In full and without alteration, print the records below, minus any images.

══ RECORDS TO USE ══

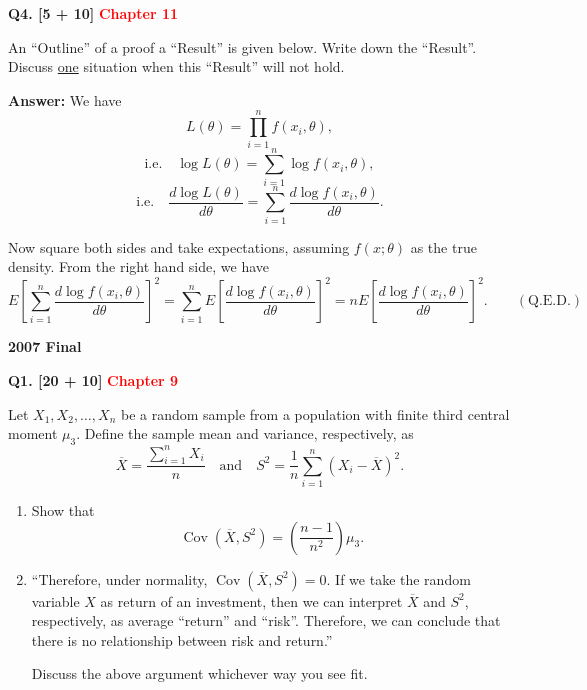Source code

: \documentclass[11pt]{article}
\begin{document}
\bigskip

\textbf{Q4. [5 + 10]} \textbf{\textcolor{red}{Chapter 11}}

An ``Outline'' of a proof a ``Result'' is given below. Write down the ``Result''. Discuss \underline{one} situation when this ``Result'' will not hold.

\textbf{Answer:} We have
\[
L(\theta)=\prod_{i=1}^n f(x_i,\theta),
\]
\[
\text{i.e.}\quad \log L(\theta)=\sum_{i=1}^n\log f(x_i,\theta),
\]
\[
\text{i.e.}\quad \frac{d\log L(\theta)}{d\theta}
=\sum_{i=1}^n\frac{d\log f(x_i,\theta)}{d\theta}.
\]

Now square both sides and take expectations, assuming $f(x;\theta)$ as the true density. From the right hand side, we have
\[
E\!\left[\sum_{i=1}^n\frac{d\log f(x_i,\theta)}{d\theta}\right]^2
=\sum_{i=1}^n E\!\left[\frac{d\log f(x_i,\theta)}{d\theta}\right]^2
=nE\!\left[\frac{d\log f(x_i,\theta)}{d\theta}\right]^2.
\qquad (\text{Q.E.D.})
\]

\clearpage

\begin{center}
    {\Large\bfseries 2007 Final}
\end{center}

\vspace{1em}

\textbf{Q1. [20 + 10]} \textbf{\textcolor{red}{Chapter 9}}

Let $X_1,X_2,\ldots,X_n$ be a random sample from a population with finite third central moment $\mu_3$. Define the sample mean and variance, respectively, as
\[
\overline X=\frac{\sum_{i=1}^n X_i}{n}
\quad\text{and}\quad
S^2=\frac{1}{n}\sum_{i=1}^n(X_i-\overline X)^2.
\]

\begin{enumerate}
\item[(a)] Show that
\[
\operatorname{Cov}(\overline X,S^2)=\left(\frac{n-1}{n^2}\right)\mu_3.
\]

\item[(b)] ``Therefore, under normality, $\operatorname{Cov}(\overline X,S^2)=0$. If we take the random variable $X$ as return of an investment, then we can interpret $\overline X$ and $S^2$, respectively, as average ``return'' and ``risk''. Therefore, we can conclude that there is no relationship between risk and return.''

Discuss the above argument whichever way you see fit.
\end{enumerate}
\end{document}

═══

▶ TASK RESPONSE
Source code

: \documentclass[11pt]{article}
\begin{document}
\bigskip

\textbf{Q4. [5 + 10]} \textbf{\textcolor{red}{Chapter 11}}

An ``Outline'' of a proof a ``Result'' is given below. Write down the ``Result''. Discuss \underline{one} situation when this ``Result'' will not hold.

\textbf{Answer:} We have
\[
L(\theta)=\prod_{i=1}^n f(x_i,\theta),
\]
\[
\text{i.e.}\quad \log L(\theta)=\sum_{i=1}^n\log f(x_i,\theta),
\]
\[
\text{i.e.}\quad \frac{d\log L(\theta)}{d\theta}
=\sum_{i=1}^n\frac{d\log f(x_i,\theta)}{d\theta}.
\]

Now square both sides and take expectations, assuming $f(x;\theta)$ as the true density. From the right hand side, we have
\[
E\!\left[\sum_{i=1}^n\frac{d\log f(x_i,\theta)}{d\theta}\right]^2
=\sum_{i=1}^n E\!\left[\frac{d\log f(x_i,\theta)}{d\theta}\right]^2
=nE\!\left[\frac{d\log f(x_i,\theta)}{d\theta}\right]^2.
\qquad (\text{Q.E.D.})
\]

\clearpage

\begin{center}
    {\Large\bfseries 2007 Final}
\end{center}

\vspace{1em}

\textbf{Q1. [20 + 10]} \textbf{\textcolor{red}{Chapter 9}}

Let $X_1,X_2,\ldots,X_n$ be a random sample from a population with finite third central moment $\mu_3$. Define the sample mean and variance, respectively, as
\[
\overline X=\frac{\sum_{i=1}^n X_i}{n}
\quad\text{and}\quad
S^2=\frac{1}{n}\sum_{i=1}^n(X_i-\overline X)^2.
\]

\begin{enumerate}
\item[(a)] Show that
\[
\operatorname{Cov}(\overline X,S^2)=\left(\frac{n-1}{n^2}\right)\mu_3.
\]

\item[(b)] ``Therefore, under normality, $\operatorname{Cov}(\overline X,S^2)=0$. If we take the random variable $X$ as return of an investment, then we can interpret $\overline X$ and $S^2$, respectively, as average ``return'' and ``risk''. Therefore, we can conclude that there is no relationship between risk and return.''

Discuss the above argument whichever way you see fit.
\end{enumerate}
\end{document}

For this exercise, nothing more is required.